These stars hold secrets about the cataclysmic explosion they witnessed, information that can improve models of the ways stars form—and perhaps reveal clues to one of the universe’s greatest remaining mysteries: the nature of an invisible cosmic material called dark matter. This mystery is why rising second-year Mariam Tskitishvili is spending her summer sorting through data from the European Space Agency’s Gaia telescope.

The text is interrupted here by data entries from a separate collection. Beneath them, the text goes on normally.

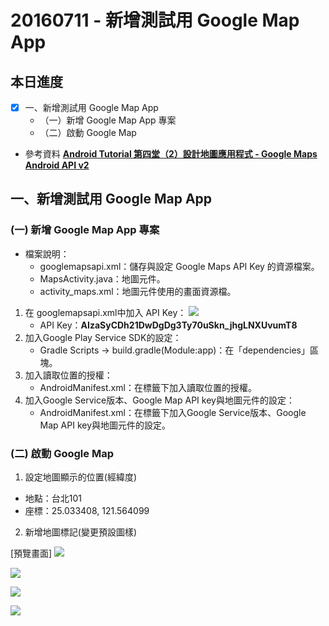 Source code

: # 20160711 - 新增測試用 Google Map App    

## 本日進度
- [x] 一、新增測試用 Google Map App
  * （一）新增 Google Map App 專案
  * （二）啟動 Google Map
* 參考資料
  	**[Android Tutorial 第四堂（2）設計地圖應用程式 - Google Maps Android API v2](http://www.codedata.com.tw/mobile/android-tutorial-the-4th-class-google-maps-android-api-v2/)**


## 一、新增測試用 Google Map App
### (一) 新增 Google Map App 專案
* 檔案說明：
	* googlemapsapi.xml：儲存與設定 Google Maps API Key 的資源檔案。
	* MapsActivity.java：地圖元件。
	* activity_maps.xml：地圖元件使用的畫面資源檔。
1. 在 googlemapsapi.xml中加入 API Key：
![](/20160711/assets/1.png)
	* API Key：**AIzaSyCDh21DwDgDg3Ty70uSkn_jhgLNXUvumT8**
2. 加入Google Play Service SDK的設定：
	* Gradle Scripts -> build.gradle(Module:app)：在「dependencies」區塊。
3. 加入讀取位置的授權：
	* AndroidManifest.xml：在<manifest>標籤下加入讀取位置的授權。
4. 加入Google Service版本、Google Map API key與地圖元件的設定：
	* AndroidManifest.xml：在<application>標籤下加入Google Service版本、Google Map API key與地圖元件的設定。


### (二) 啟動 Google Map
1. 設定地圖顯示的位置(經緯度)
* 地點：台北101
* 座標：25.033408, 121.564099
2. 新增地圖標記(變更預設圖樣)


[預覽畫面]
![](/20160711/assets/Screenshot_20160711-160546.png)

![](/20160711/assets/Screenshot_20160711-160555.png)

![](/20160711/assets/Screenshot_20160711-160605.png)

![](/20160711/assets/Screenshot_20160711-160626.png)





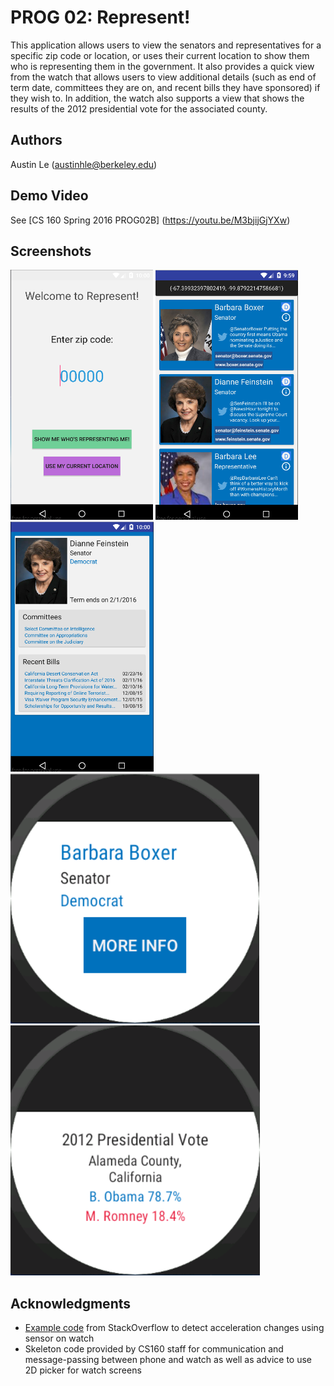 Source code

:# PROG 02: Represent!

This application allows users to view the senators and representatives for a specific zip code or location, or uses their current location to show them who is representing them in the government. It also provides a quick view from the watch that allows users to view additional details (such as end of term date, committees they are on, and recent bills they have sponsored) if they wish to. In addition, the watch also supports a view that shows the results of the 2012 presidential vote for the associated county.

## Authors

Austin Le ([austinhle@berkeley.edu](mailto:austinhle@berkeley.edu))

## Demo Video

See [CS 160 Spring 2016 PROG02B] (https://youtu.be/M3bjijGjYXw)

## Screenshots

<img src="screenshots/main-view.png" height="400" alt="Screenshot"/>
<img src="screenshots/congressional-view.png" height="400" alt="Screenshot"/>
<img src="screenshots/detailed-view.png" height="400" alt="Screenshot"/>
<img src="screenshots/main-view-watch.png" height="400" alt="Screenshot"/>
<img src="screenshots/county-view.png" height="400" alt="Screenshot"/>

## Acknowledgments

* [Example code](stackoverflow.com/questions/2317428/android-i-want-to-shake-it) from StackOverflow to detect acceleration changes using sensor on watch
* Skeleton code provided by CS160 staff for communication and message-passing between phone and watch as well as advice to use 2D picker for watch screens
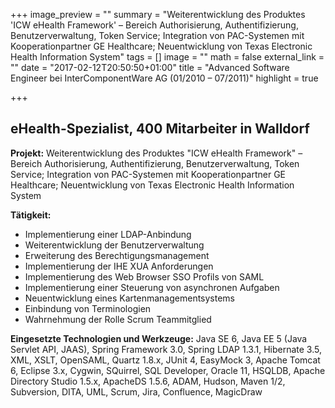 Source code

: +++
image_preview = ""
summary = "Weiterentwicklung des Produktes 'ICW eHealth Framework' – Bereich Authorisierung, Authentifizierung, Benutzerverwaltung, Token Service; Integration von PAC-Systemen mit Kooperationpartner GE Healthcare; Neuentwicklung von Texas Electronic Health Information System"
tags = []
image = ""
math = false
external_link = ""
date = "2017-02-12T20:50:50+01:00"
title = "Advanced Software Engineer bei InterComponentWare AG (01/2010 – 07/2011)"
highlight = true

+++

## eHealth-Spezialist, 400 Mitarbeiter in Walldorf

**Projekt:** Weiterentwicklung des Produktes "ICW eHealth Framework" – Bereich Authorisierung, Authentifizierung, Benutzerverwaltung, Token Service; Integration von PAC-Systemen mit Kooperationpartner GE Healthcare; Neuentwicklung von Texas Electronic Health Information System

**Tätigkeit:**

* Implementierung einer LDAP-Anbindung
* Weiterentwicklung der Benutzerverwaltung
* Erweiterung des Berechtigungsmanagement
* Implementierung der IHE XUA Anforderungen
* Implementierung des Web Browser SSO Profils von SAML
* Implementierung einer Steuerung von asynchronen Aufgaben
* Neuentwicklung eines Kartenmanagementsystems
* Einbindung von Terminologien
* Wahrnehmung der Rolle Scrum Teammitglied

**Eingesetzte Technologien und Werkzeuge:**  Java SE 6, Java EE 5 (Java Servlet API, JAAS), Spring Framework 3.0, Spring LDAP 1.3.1, Hibernate 3.5, XML, XSLT, OpenSAML, Quartz 1.8.x, JUnit 4, EasyMock 3, Apache Tomcat 6, Eclipse 3.x, Cygwin, SQuirrel, SQL Developer, Oracle 11, HSQLDB, Apache Directory Studio 1.5.x, ApacheDS 1.5.6, ADAM, Hudson, Maven 1/2, Subversion, DITA, UML, Scrum, Jira, Confluence, MagicDraw
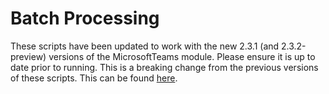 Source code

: # Batch Processing

These scripts have been updated to work with the new 2.3.1 (and 2.3.2-preview) versions of the MicrosoftTeams module. Please ensure it is up to date prior to running. This is a breaking change from the previous versions of these scripts. This can be found [here](https://www.powershellgallery.com/packages/MicrosoftTeams/2.3.1).
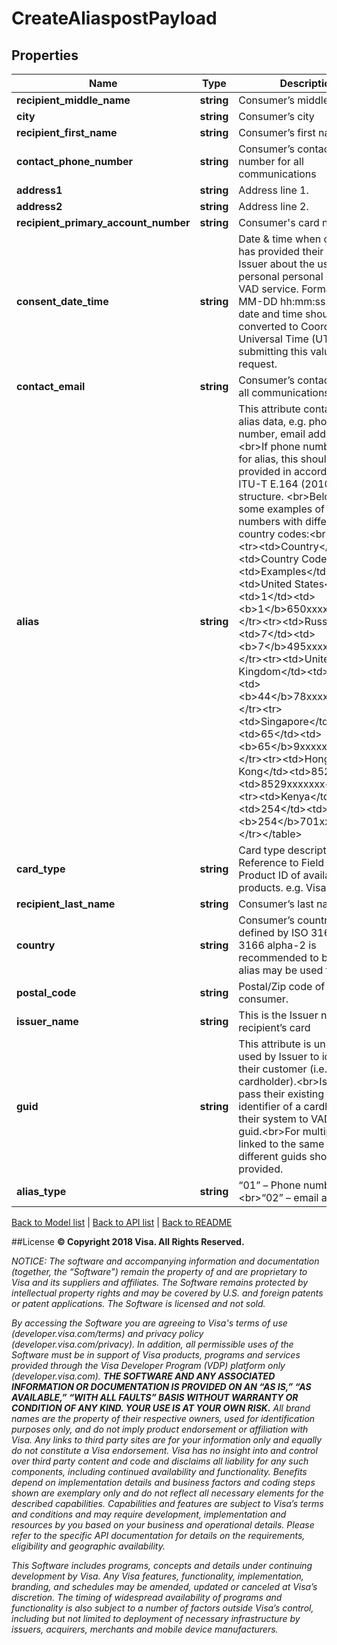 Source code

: # CreateAliaspostPayload

## Properties
Name | Type | Description | Notes
------------ | ------------- | ------------- | -------------
**recipient_middle_name** | **string** | Consumer’s middle name. | [optional] 
**city** | **string** | Consumer’s city | [optional] 
**recipient_first_name** | **string** | Consumer’s first name. | 
**contact_phone_number** | **string** | Consumer’s contact phone number for all communications | [optional] 
**address1** | **string** | Address line 1. | [optional] 
**address2** | **string** | Address line 2. | [optional] 
**recipient_primary_account_number** | **string** | Consumer&#39;s card number. | 
**consent_date_time** | **string** | Date &amp; time when consumer has provided their consent to Issuer about the use of their personal personal data for VAD service. Format: YYYY-MM-DD hh:mm:ss.  Local date and time should be converted to Coordinated Universal Time (UTC) before submitting this value in API request. | 
**contact_email** | **string** | Consumer’s contact email for all communications | [optional] 
**alias** | **string** | This attribute contains the alias data, e.g. phone number, email address, etc.&lt;br&gt;If phone number is used for alias, this should be provided in accordance with ITU-T E.164 (2010) number structure. &lt;br&gt;Below are some examples of phone numbers with different country codes:&lt;br&gt;&lt;table&gt;&lt;tr&gt;&lt;td&gt;Country&lt;/td&gt;&lt;td&gt;Country Code&lt;/td&gt;&lt;td&gt;Examples&lt;/td&gt;&lt;tr&gt;&lt;td&gt;United States&lt;/td&gt;&lt;td&gt;1&lt;/td&gt;&lt;td&gt;&lt;b&gt;1&lt;/b&gt;650xxxxxxx&lt;/td&gt;&lt;/tr&gt;&lt;tr&gt;&lt;td&gt;Russia&lt;/td&gt;&lt;td&gt;7&lt;/td&gt;&lt;td&gt;&lt;b&gt;7&lt;/b&gt;495xxxxxxx&lt;/td&gt;&lt;/tr&gt;&lt;tr&gt;&lt;td&gt;United Kingdom&lt;/td&gt;&lt;td&gt;44&lt;/td&gt;&lt;td&gt;&lt;b&gt;44&lt;/b&gt;78xxxxxxxx&lt;/td&gt;&lt;/tr&gt;&lt;tr&gt;&lt;td&gt;Singapore&lt;/td&gt;&lt;td&gt;65&lt;/td&gt;&lt;td&gt;&lt;b&gt;65&lt;/b&gt;9xxxxxxx&lt;/td&gt;&lt;/tr&gt;&lt;tr&gt;&lt;td&gt;Hong Kong&lt;/td&gt;&lt;td&gt;852&lt;/td&gt;&lt;td&gt;8529xxxxxxx&lt;/td&gt;&lt;/tr&gt;&lt;tr&gt;&lt;td&gt;Kenya&lt;/td&gt;&lt;td&gt;254&lt;/td&gt;&lt;td&gt;&lt;b&gt;254&lt;/b&gt;701xxxxxx&lt;/td&gt;&lt;/tr&gt;&lt;/table&gt; | 
**card_type** | **string** | Card type description. Reference to Field 62.23—Product ID of available card products. e.g. Visa Platinum | 
**recipient_last_name** | **string** | Consumer’s last name. | 
**country** | **string** | Consumer’s country code as defined by ISO 3166, ISO 3166 alpha-2 is recommended to be used if alias may be used for QR. | 
**postal_code** | **string** | Postal/Zip code of the consumer. | [optional] 
**issuer_name** | **string** | This is the Issuer name of recipient’s card | 
**guid** | **string** | This attribute is uniquely used by Issuer to identify their customer (i.e. consumer cardholder).&lt;br&gt;Issuer may pass their existing unique identifier of a cardholder of their system to VAD as a guid.&lt;br&gt;For multiple aliases linked to the same PAN, different guids should be provided. | 
**alias_type** | **string** | “01” – Phone number &lt;br&gt;“02” – email address | 

[Back to Model list](../../README.md#documentation-for-models)   |   [Back to API list](../../README.md#documentation-for-api-endpoints)   |   [Back to README](../../README.md)



##License
**© Copyright 2018 Visa. All Rights Reserved.**

*NOTICE: The software and accompanying information and documentation (together, the “Software”) remain the property of
and are proprietary to Visa and its suppliers and affiliates. The Software remains protected by intellectual property
rights and may be covered by U.S. and foreign patents or patent applications. The Software is licensed and not sold.*

*By accessing the Software you are agreeing to Visa's terms of use (developer.visa.com/terms) and privacy policy (developer.visa.com/privacy).
In addition, all permissible uses of the Software must be in support of Visa products, programs and services provided
through the Visa Developer Program (VDP) platform only (developer.visa.com). **THE SOFTWARE AND ANY ASSOCIATED
INFORMATION OR DOCUMENTATION IS PROVIDED ON AN “AS IS,” “AS AVAILABLE,” “WITH ALL FAULTS” BASIS WITHOUT WARRANTY OR
CONDITION OF ANY KIND. YOUR USE IS AT YOUR OWN RISK.** All brand names are the property of their respective owners, used for identification purposes only, and do not imply
product endorsement or affiliation with Visa. Any links to third party sites are for your information only and equally
do not constitute a Visa endorsement. Visa has no insight into and control over third party content and code and disclaims
all liability for any such components, including continued availability and functionality. Benefits depend on implementation
details and business factors and coding steps shown are exemplary only and do not reflect all necessary elements for the
described capabilities. Capabilities and features are subject to Visa’s terms and conditions and may require development,
implementation and resources by you based on your business and operational details. Please refer to the specific
API documentation for details on the requirements, eligibility and geographic availability.*

*This Software includes programs, concepts and details under continuing development by Visa. Any Visa features,
functionality, implementation, branding, and schedules may be amended, updated or canceled at Visa’s discretion.
The timing of widespread availability of programs and functionality is also subject to a number of factors outside Visa’s control,
including but not limited to deployment of necessary infrastructure by issuers, acquirers, merchants and mobile device manufacturers.* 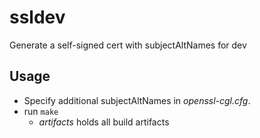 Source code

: # ssldev
Generate a self-signed cert with subjectAltNames for dev

## Usage
- Specify additional subjectAltNames in _openssl-cgl.cfg_.
- run `make`
  - _artifacts_ holds all build artifacts
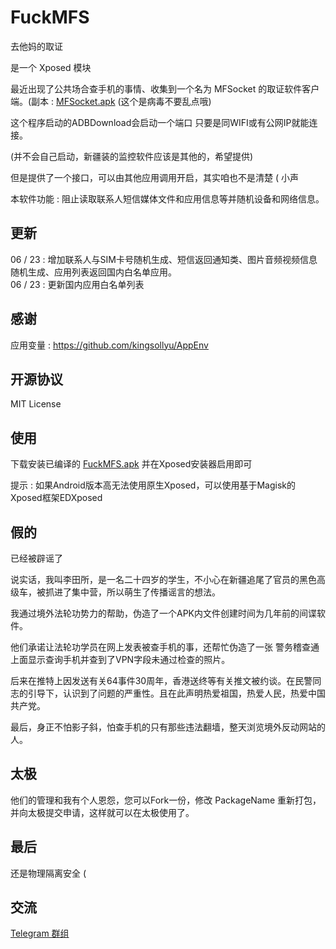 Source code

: # FuckMFS

去他妈的取证

是一个 Xposed 模块 
  
最近出现了公共场合查手机的事情、收集到一个名为 MFSocket 的取证软件客户端。(副本 : [MFSocket.apk](MFSocket.apk?raw=true) (这个是病毒不要乱点哦)
 
这个程序启动的ADBDownload会启动一个端口 只要是同WIFI或有公网IP就能连接。

(并不会自己启动，新疆装的监控软件应该是其他的，希望提供)
 
但是提供了一个接口，可以由其他应用调用开启，其实咱也不是清楚 ( 小声

本软件功能 : 阻止读取联系人短信媒体文件和应用信息等并随机设备和网络信息。

## 更新

06 / 23 : 增加联系人与SIM卡号随机生成、短信返回通知类、图片音频视频信息随机生成、应用列表返回国内白名单应用。  
06 / 23 : 更新国内应用白名单列表

## 感谢

应用变量 : https://github.com/kingsollyu/AppEnv

## 开源协议

MIT License

## 使用

下载安装已编译的 [FuckMFS.apk](./FuckMFS.apk?raw=true) 并在Xposed安装器启用即可  
  
提示 : 如果Android版本高无法使用原生Xposed，可以使用基于Magisk的Xposed框架EDXposed

## 假的

已经被辟谣了
  
说实话，我叫李田所，是一名二十四岁的学生，不小心在新疆追尾了官员的黑色高级车，被抓进了集中营，所以萌生了传播谣言的想法。
  
我通过境外法轮功势力的帮助，伪造了一个APK内文件创建时间为几年前的间谍软件。  
  
他们承诺让法轮功学员在网上发表被查手机的事，还帮忙伪造了一张 警务稽查通 上面显示查询手机并查到了VPN字段未通过检查的照片。  

后来在推特上因发送有关64事件30周年，香港送终等有关推文被约谈。在民警同志的引导下，认识到了问题的严重性。且在此声明热爱祖国，热爱人民，热爱中国共产党。  
  
最后，身正不怕影子斜，怕查手机的只有那些违法翻墙，整天浏览境外反动网站的人。

## 太极

他们的管理和我有个人恩怨，您可以Fork一份，修改 PackageName 重新打包，并向太极提交申请，这样就可以在太极使用了。

## 最后

还是物理隔离安全 (

## 交流

[Telegram 群组](https://t.me/joinchat/M5LsLE86uw8vGFqEBNi4NA)

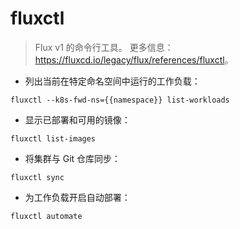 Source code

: # fluxctl

> Flux v1 的命令行工具。
> 更多信息：<https://fluxcd.io/legacy/flux/references/fluxctl>。

- 列出当前在特定命名空间中运行的工作负载：

`fluxctl --k8s-fwd-ns={{namespace}} list-workloads`

- 显示已部署和可用的镜像：

`fluxctl list-images`

- 将集群与 Git 仓库同步：

`fluxctl sync`

- 为工作负载开启自动部署：

`fluxctl automate`
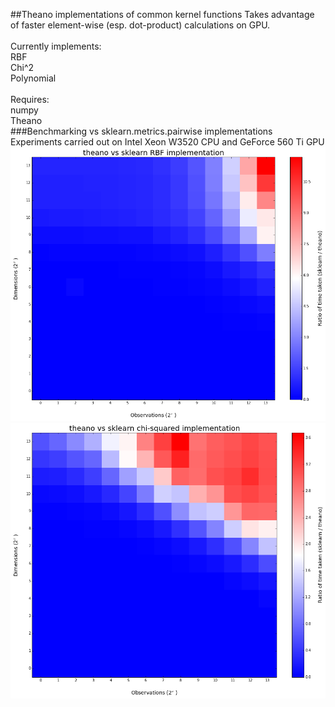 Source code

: ##Theano implementations of common kernel functions
Takes advantage of faster element-wise (esp. dot-product) calculations on GPU.<br><br>
Currently implements:<br>
RBF<br>
Chi^2<br>
Polynomial<br><br>
Requires:<br>
numpy<br>
Theano<br>
###Benchmarking vs sklearn.metrics.pairwise implementations
Experiments carried out on Intel Xeon W3520 CPU and GeForce 560 Ti GPU <br>
![rbf_benchmark](benchmark_images/theano_rbf_vs_sklearn.png)
![chi2_benchmark](benchmark_images/theano_chi2_vs_sklearn.png) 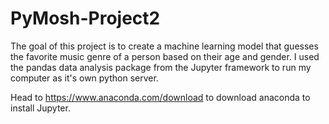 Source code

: # PyMosh-Project2

The goal of this project is to create a machine learning model that guesses the favorite music genre of a person based on their age and gender. I used the pandas data analysis package from the Jupyter framework to run my computer as it's own python server.

Head to https://www.anaconda.com/download to download anaconda to install Jupyter.
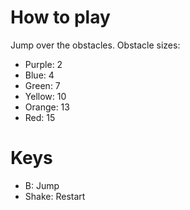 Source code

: # How to play
Jump over the obstacles.
Obstacle sizes: 
- Purple: 2
- Blue: 4
- Green: 7
- Yellow: 10
- Orange: 13
- Red: 15

# Keys
- B: Jump
- Shake: Restart
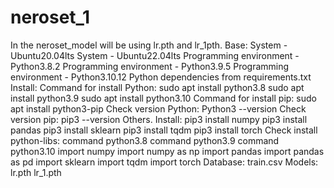 # neroset_1
In the neroset_model will be using lr.pth and lr_1pth.
Base:
System - Ubuntu20.04lts
System - Ubuntu22.04lts
Programming environment - Python3.8.2
Programming environment - Python3.9.5
Programming environment - Python3.10.12
Python dependencies from requirements.txt
Install:
Command for install Python:
sudo apt install python3.8
sudo apt install python3.9
sudo apt install python3.10
Command for install pip:
sudo apt install python3-pip
Check version Python:
Python3 --version
Check version pip:
pip3 --version
Others.
Install:
pip3 install numpy
pip3 install pandas
pip3 install sklearn
pip3 install tqdm
pip3 install torch
Check install python-libs:
command python3.8
command python3.9
command python3.10
import numpy
import numpy as np
import pandas
import pandas as pd
import sklearn
import tqdm
import torch
Database:
train.csv
Models:
lr.pth
lr_1.pth
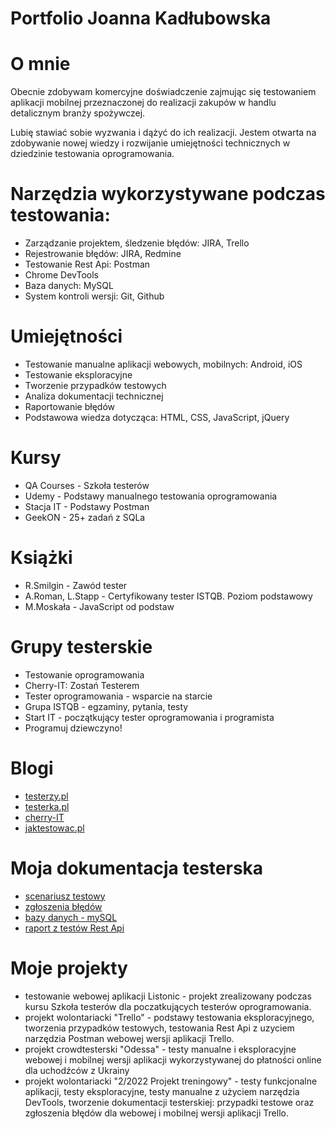 # Portfolio Joanna Kadłubowska


# O mnie
Obecnie zdobywam komercyjne doświadczenie zajmując się testowaniem aplikacji mobilnej przeznaczonej do realizacji zakupów w handlu detalicznym branży spożywczej.

Lubię stawiać sobie wyzwania i  dążyć do ich realizacji. Jestem otwarta na zdobywanie nowej wiedzy i rozwijanie umiejętności technicznych w dziedzinie testowania oprogramowania.


# Narzędzia wykorzystywane podczas testowania: 
* Zarządzanie projektem, śledzenie błędów: JIRA, Trello
* Rejestrowanie błędów: JIRA, Redmine 
* Testowanie Rest Api: Postman 
* Chrome DevTools
* Baza danych: MySQL
* System kontroli wersji: Git, Github


# Umiejętności
* Testowanie manualne aplikacji webowych, mobilnych: Android, iOS 
* Testowanie eksploracyjne
* Tworzenie przypadków testowych
* Analiza dokumentacji technicznej
* Raportowanie błędów
* Podstawowa wiedza dotycząca: HTML, CSS, JavaScript, jQuery

# Kursy
* QA Courses - Szkoła testerów 
* Udemy - Podstawy manualnego testowania oprogramowania
* Stacja IT - Podstawy Postman
* GeekON - 25+ zadań z SQLa

# Książki
* R.Smilgin - Zawód tester
* A.Roman, L.Stapp - Certyfikowany tester ISTQB. Poziom podstawowy
* M.Moskała - JavaScript od podstaw

# Grupy testerskie
* Testowanie oprogramowania
* Cherry-IT: Zostań Testerem 
* Tester oprogramowania - wsparcie na starcie
* Grupa ISTQB - egzaminy, pytania, testy
* Start IT - początkujący tester oprogramowania i programista
* Programuj dziewczyno!


# Blogi
* [testerzy.pl](https://testerzy.pl)
* [testerka.pl](http://testerka.pl)
* [cherry-IT](http://cherry-it.pl)
* [jaktestowac.pl](https://jaktestowac.pl) 

# Moja dokumentacja testerska
* [scenariusz testowy](https://drive.google.com/file/d/1s1L-ddaLNvPU7xYaw-rzLhLRCsl9mvta/view?usp=sharing)
* [zgłoszenia błędów](https://drive.google.com/file/d/1kRLCEOweW8l2MbfHYRiBwok-yuRF4nop/view?usp=share_link)
* [bazy danych - mySQL](https://drive.google.com/file/d/1fXRziEUfBfnMLs-k-S2BSgIJyuS6I8oz/view?usp=sharing)
* [raport z testów Rest Api](https://drive.google.com/file/d/1iO8XmJGAzMT76VF9lpbvRWnZfEpH1Fvh/view?usp=sharing)


# Moje projekty
- testowanie webowej aplikacji Listonic - projekt zrealizowany podczas kursu Szkoła testerów dla poczatkujących testerów oprogramowania.
- projekt wolontariacki "Trello" - podstawy testowania eksploracyjnego, tworzenia przypadków testowych, testowania Rest Api z uzyciem narzędzia Postman  webowej wersji aplikacji Trello.
-  projekt crowdtesterski "Odessa"  - testy manualne i  eksploracyjne webowej i mobilnej wersji aplikacji wykorzystywanej do płatności online  dla uchodźców z Ukrainy
-  projekt wolontariacki "2/2022 Projekt treningowy" -  testy funkcjonalne aplikacji, testy eksploracyjne, testy manualne z użyciem narzędzia DevTools, tworzenie dokumentacji testerskiej: przypadki testowe oraz zgłoszenia błędów  dla webowej i mobilnej wersji aplikacji Trello.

Tskitishvili is one of two undergraduates working with Robyn Sanderson, an associate professor in the Department of Physics and Astronomy in the School of Arts & Sciences, this summer. The 10-week internship, run through the Penn Undergraduate Research Mentoring (PURM) program of the Center for Undergraduate Research and Fellowships, offers each student a $5,000 stipend for hands-on experience and a chance to test out their field of choice.
Tskitishvili, who is majoring in physics with a concentration in astrophysics, had hoped to find a summer project that brought together her interests in studying the universe and learning to work with data. Sanderson’s lab offered just that combination. She has been poring over records of these stars to retrace their paths since the explosion. She can then match those journeys with data from the Gaia telescope, which has observed almost two billion stars in the Milky Way galaxy, looking for those located in the correct part of the sky and moving at the correct velocity to indicate that they were part of that explosive cluster.
After taking Introduction to Astrophysics with Sanderson her second year, rising third-year DiMauro knew she’d found the field she wanted to work in, so she applied for a PURM internship with Sanderson’s lab. DiMauro’s project stems from Sanderson’s goal of using information about star orbits to narrow in on the nature of dark matter. Researchers know dark matter exists because they can see its gravitational pull on objects in the universe, like the stars in galaxies, but they don’t yet know what it’s made of. By more precisely measuring its effects on visible matter, they can eliminate possibilities about its nature.
Using a National Science Foundation supercomputer called Frontera at the Texas Advanced Supercomputing Center, DiMauro is analyzing simulations—each one taking about a month of supercomputer time and 10 terabytes of data, equivalent to about 10 million novels—of how different theoretical forms of dark matter affect these galaxy strings.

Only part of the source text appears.